Seqüestro nada relâmpago


por Emir Pinho - Consultor de Seguranca - 51 9967 3306 - ID 9214136 em old / 18 de julho de 2007

Segurança
Seqüestro nada relâmpago
Sua segurança
HUMBERTO TREZZI
O contador Roberto Bopp experimentou ontem o passeio que ninguém quer dar. Foram 20 horas de terror, a maior parte no porta-malas do próprio carro. Difícil até entender como sobreviveu, pois é um homem grande num carro diminuto.
Infelizmente não se trata de um fato raro. No início deste ano, a média era de 19 seqüestros relâmpagos por mês no Estado. Na época, a Secretaria da Segurança Pública divulgava dados específicos sobre esse tipo de crime. Agora, a estatística tornada pública está diluída em meio aos roubos comuns.

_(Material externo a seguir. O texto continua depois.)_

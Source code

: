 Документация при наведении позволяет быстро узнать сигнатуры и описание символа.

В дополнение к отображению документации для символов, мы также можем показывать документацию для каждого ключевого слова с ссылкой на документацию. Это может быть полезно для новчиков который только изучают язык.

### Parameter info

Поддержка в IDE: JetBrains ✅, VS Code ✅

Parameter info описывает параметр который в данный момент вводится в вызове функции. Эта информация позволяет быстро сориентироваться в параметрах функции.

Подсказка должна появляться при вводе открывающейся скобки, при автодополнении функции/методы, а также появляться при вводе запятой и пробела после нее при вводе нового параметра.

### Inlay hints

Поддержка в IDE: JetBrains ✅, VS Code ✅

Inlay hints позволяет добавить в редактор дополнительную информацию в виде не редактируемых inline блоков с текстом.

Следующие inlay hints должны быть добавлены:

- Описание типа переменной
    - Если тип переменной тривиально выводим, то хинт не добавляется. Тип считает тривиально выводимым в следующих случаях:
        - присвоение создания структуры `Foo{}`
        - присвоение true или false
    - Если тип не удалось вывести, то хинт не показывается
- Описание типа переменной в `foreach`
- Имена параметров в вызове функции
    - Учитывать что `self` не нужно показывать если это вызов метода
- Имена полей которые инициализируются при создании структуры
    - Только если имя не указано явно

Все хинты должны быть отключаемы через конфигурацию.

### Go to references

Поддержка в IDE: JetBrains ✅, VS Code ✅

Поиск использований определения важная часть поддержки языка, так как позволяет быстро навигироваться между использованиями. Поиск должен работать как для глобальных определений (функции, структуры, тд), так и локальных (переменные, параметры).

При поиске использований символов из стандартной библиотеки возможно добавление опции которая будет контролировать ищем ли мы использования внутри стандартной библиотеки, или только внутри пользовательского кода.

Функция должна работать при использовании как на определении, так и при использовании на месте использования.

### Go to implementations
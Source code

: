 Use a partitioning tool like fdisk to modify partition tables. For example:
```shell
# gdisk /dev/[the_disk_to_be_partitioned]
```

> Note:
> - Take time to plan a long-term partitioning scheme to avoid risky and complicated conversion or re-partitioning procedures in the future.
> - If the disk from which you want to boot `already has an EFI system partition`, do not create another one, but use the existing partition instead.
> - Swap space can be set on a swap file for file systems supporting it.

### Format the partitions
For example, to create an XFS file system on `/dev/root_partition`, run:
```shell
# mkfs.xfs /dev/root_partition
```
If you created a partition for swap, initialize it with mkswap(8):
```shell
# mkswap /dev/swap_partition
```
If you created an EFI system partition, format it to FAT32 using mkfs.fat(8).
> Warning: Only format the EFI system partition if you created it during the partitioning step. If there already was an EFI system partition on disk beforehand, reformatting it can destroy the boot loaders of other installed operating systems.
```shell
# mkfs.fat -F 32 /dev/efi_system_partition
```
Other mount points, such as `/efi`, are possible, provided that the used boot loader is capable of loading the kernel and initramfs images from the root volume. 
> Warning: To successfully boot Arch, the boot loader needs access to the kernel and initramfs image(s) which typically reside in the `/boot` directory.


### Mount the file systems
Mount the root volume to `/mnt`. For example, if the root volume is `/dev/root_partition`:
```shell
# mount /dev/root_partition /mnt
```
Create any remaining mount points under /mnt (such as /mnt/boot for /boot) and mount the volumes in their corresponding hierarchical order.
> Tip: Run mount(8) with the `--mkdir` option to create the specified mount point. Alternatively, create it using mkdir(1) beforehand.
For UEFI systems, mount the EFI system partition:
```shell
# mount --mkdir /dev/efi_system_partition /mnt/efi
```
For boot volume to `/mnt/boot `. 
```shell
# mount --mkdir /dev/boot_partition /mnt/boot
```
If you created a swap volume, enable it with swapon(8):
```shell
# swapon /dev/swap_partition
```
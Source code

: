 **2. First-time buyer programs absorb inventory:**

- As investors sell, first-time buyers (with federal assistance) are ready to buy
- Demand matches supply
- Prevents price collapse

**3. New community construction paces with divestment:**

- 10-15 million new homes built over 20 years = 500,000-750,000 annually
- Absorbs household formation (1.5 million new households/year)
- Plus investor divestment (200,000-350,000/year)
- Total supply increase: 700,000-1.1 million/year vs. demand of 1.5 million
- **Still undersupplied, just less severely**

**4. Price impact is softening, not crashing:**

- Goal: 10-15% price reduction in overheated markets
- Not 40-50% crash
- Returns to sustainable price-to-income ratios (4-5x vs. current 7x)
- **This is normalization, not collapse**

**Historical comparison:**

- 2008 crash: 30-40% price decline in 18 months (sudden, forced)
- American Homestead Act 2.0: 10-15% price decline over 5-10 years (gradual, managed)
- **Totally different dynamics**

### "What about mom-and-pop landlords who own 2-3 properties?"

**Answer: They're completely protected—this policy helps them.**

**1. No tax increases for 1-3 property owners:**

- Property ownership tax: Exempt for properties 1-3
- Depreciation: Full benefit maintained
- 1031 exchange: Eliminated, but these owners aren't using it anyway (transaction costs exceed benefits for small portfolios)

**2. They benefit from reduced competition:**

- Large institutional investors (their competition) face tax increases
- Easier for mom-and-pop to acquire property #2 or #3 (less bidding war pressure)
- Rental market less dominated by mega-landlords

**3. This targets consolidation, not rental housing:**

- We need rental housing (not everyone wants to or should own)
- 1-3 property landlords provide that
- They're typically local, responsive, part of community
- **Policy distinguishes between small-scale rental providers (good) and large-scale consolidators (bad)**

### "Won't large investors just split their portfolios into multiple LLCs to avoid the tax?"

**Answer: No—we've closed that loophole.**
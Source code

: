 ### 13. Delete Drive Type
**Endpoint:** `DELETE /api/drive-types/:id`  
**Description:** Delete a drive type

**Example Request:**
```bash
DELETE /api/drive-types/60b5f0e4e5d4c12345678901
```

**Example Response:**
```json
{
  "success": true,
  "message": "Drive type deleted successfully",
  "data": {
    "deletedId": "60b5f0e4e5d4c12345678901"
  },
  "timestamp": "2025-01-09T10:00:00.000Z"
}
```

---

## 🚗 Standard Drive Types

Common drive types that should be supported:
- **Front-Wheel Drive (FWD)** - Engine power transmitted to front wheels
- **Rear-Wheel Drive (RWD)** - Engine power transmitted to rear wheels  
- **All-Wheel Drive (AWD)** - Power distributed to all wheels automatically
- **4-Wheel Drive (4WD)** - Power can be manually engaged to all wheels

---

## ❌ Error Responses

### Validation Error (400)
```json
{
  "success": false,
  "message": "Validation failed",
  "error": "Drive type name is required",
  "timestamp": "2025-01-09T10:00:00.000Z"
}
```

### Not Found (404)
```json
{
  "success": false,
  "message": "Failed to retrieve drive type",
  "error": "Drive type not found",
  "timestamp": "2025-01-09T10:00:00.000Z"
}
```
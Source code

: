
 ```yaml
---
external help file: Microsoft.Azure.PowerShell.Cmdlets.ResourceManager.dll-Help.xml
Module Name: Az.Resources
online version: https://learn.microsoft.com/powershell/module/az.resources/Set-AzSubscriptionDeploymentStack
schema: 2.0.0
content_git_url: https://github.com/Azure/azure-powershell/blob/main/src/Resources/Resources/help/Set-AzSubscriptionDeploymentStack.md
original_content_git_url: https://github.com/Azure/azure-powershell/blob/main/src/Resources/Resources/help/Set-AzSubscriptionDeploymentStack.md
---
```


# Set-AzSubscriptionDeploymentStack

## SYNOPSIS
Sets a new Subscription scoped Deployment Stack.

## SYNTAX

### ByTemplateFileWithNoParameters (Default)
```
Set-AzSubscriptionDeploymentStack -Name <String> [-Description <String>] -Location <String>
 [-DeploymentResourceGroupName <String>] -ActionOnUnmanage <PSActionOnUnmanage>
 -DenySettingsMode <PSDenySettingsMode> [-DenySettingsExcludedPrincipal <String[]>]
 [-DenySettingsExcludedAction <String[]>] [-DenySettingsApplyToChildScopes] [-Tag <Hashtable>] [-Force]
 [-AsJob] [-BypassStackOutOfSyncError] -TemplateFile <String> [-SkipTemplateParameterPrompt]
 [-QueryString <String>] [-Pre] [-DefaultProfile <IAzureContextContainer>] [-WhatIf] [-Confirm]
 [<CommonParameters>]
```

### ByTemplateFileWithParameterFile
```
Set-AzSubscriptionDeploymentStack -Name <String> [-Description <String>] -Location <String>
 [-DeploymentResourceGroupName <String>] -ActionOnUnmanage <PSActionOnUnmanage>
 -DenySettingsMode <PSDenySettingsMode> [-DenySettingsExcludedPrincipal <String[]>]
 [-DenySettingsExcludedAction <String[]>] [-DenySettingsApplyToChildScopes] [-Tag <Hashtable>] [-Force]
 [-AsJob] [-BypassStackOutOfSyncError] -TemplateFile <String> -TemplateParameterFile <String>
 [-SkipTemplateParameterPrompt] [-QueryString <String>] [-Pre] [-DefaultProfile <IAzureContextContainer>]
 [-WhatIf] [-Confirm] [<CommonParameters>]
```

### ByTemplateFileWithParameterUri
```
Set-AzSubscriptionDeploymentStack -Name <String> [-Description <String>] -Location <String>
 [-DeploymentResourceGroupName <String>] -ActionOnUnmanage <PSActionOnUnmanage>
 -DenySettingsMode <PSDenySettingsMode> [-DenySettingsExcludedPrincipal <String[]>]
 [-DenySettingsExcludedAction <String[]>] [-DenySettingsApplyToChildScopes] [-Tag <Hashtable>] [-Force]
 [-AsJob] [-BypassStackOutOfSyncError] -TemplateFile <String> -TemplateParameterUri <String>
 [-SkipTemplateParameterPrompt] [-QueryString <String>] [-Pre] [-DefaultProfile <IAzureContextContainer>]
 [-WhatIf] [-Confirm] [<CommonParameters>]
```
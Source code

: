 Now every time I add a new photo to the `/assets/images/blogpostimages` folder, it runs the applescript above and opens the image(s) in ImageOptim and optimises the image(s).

Os assaltantes costumam manter a vítima consigo para evitar que ela comunique o crime. Aproveitam o tempo para saquear a conta bancária do refém. É um crime terrível, porque nunca se sabe quando e como termina. Mesmo a abordagem policial é difícil, exatamente porque o refém está com os bandidos – e nem sempre os policiais sabem disso. Há alguns anos, PMs tentaram resgatar um empresário que era mantido prisioneiro em seu carro por criminosos. Os brigadianos mataram a vítima, no tiroteio com a quadrilha. Menos mal que o resgate de ontem foi bem sucedido. Difícil será, para Bopp, se livrar do trauma.